This is a story about a management consulting firm, who tries to acquire a successful running boutique consulting firm. While studying the success of the boutique firm, the consultant at the other firm learns the below model the boutique firm uses, which he later explains to his senior management.
The model, called the naked service, is based on one thing i.e. Vulnerability. To be vulnerable means embracing humility, selflessness and transparency for the good for the client. It is more difficult than it seems, because humility, selflessness and transparency often entail suffering, something human beings usually not welcome. Being naked allows the consultant to gain higher trust and confidence of the clients, which results in customer loyalty.
There are three fears that prevent us from embracing vulnerable.
Fear of losing the business
No service provider wants to lose their clients or business, and ironically, this fear of losing the business hurts our ability to increase business. What clients want more than anything is to know that we’re more interested in helping them than we are in maintaining our revenue source. It’s worth reminding ourselves that clients can smell fear and are repelled by it.
Naked consultants know that clients are attracted to those who will be honest and direct with them, even if it might jeopardise the relationship.
Fear of being embarrassed
No-one likes making mistakes in public, especially in front of those who are paying us for our advice or counsel. This fear is about avoiding the appearance of ignorance and wanting to be seen as smart.
Naked consultants are so concerned about helping a client that they are willing to ask questions and make suggestions, even if those questions and suggestions could turn out to be laughably wrong. They readily admit what they don’t know and are quick to point out — even to celebrate — their errors because protecting their intellectual ego is not important to them.
Fear of feeling inferior
Fear of feeling inferior is not about our intellectual pride, but rather about preserving our sense of importance and social standing relative to a client. As consultants, we try to achieve and preserve a certain level of standing and importance in the eyes of our clients. But sometimes we forget that the word “service” shares the same root meaning as “servant” and even “subservience.”
Naked consultants not only overcome their need to feel important in the eyes of their clients, but also put themselves in a lower position purposefully. They do whatever a client needs them to do to help them improve, even if it results in temporarily looking down to. Ironically clients trust and respect them more as there is nothing more attractive than people willfully and cheerfully set their egos aside and make others needs more important than own needs.
Shredding these fears
The model also talks about practices that one should use to shred these fears.

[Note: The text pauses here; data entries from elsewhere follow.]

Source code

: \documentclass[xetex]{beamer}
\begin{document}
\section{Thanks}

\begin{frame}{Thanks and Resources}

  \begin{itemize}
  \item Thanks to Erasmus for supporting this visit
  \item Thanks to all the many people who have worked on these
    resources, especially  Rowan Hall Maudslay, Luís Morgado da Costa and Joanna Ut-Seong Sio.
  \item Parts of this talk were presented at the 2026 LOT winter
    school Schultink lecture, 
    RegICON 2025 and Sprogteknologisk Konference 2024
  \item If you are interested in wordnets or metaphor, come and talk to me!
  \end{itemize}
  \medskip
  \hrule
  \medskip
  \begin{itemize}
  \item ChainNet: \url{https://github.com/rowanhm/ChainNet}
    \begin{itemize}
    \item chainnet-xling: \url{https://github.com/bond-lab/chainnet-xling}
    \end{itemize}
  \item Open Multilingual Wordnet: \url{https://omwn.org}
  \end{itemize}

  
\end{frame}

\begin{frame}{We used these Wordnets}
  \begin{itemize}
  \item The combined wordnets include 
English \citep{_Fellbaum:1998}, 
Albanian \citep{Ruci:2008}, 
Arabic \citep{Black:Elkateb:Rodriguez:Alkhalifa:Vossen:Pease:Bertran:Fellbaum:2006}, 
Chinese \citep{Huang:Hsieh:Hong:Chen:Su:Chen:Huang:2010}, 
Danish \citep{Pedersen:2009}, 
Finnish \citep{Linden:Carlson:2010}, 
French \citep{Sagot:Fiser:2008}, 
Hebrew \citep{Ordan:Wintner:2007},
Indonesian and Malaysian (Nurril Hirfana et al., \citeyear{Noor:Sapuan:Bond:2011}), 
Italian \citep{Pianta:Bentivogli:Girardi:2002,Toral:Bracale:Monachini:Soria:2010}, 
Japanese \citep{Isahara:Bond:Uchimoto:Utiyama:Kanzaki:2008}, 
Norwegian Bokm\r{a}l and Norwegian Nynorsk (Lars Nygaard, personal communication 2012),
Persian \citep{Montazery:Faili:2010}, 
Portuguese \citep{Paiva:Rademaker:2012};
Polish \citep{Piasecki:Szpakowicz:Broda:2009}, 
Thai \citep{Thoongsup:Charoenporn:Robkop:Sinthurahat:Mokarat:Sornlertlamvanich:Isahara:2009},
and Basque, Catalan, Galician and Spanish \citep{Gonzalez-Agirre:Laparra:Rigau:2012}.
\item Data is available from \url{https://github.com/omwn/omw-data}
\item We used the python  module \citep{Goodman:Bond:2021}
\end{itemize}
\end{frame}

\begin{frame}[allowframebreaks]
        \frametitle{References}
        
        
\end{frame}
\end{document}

Shredding Fear of losing the business
- Always Consult instead of Sell — Naked consultants avoid, as much as possible, tell clients what they would do when hired, instead they start serving them as if they were hired already. With this, sales become service giveaways, which gives the consultants higher confidence than if they would try to convince the potential client to make a decision.
- Give away the business — When it comes to fees, it entails erring on the customer, so naked consultants show that they are interested in helping them for the long term, than maximizing the short term revenue. One example situation given in the book is charging the client a lower fee than usual as the client was not expecting such a higher charge. Such situations usually result in long term relationship with the client, sacrificing the short term revenue.
- Tell the kind truth — Naked consultants will confront the client with a difficult message, the one the client might not like hearing, even at the cost of putting the relationship with the client at risk. Instead of being blunt with a difficult message, they present the same with kindness, empathy, and respect. One example situation given in the book is telling the CEO, to demote his son from the executive board because the son being incompetent.
- Enter the danger — Instead of avoiding “elephants in the room”, the naked consultants step into the middle of such situations. This requires courage to fearlessly deal with an issue that everyone else is afraid to address. This can be stating the obvious, such as that the senior management being the typical abusive tirade towards the team. These kind of situations usually arises in a group setting which is why it is different from “Telling the kind Truth”, which can be done in a one-on-one meeting too.
Shredding Fear of being embarrassed
- Ask Dumb Questions — To enter the danger, sometimes it's necessary to ask the dumb question. Naked consultants ask the obvious questions on situations when they are unsure of, even at the cost of being ignorant in front of others. Interestingly, at times, there will be many others in the room who may have the same question but are embarrassed to ask. Example situations can be when the consultant doesn’t understand the terminologies or acronyms being used during the discussions.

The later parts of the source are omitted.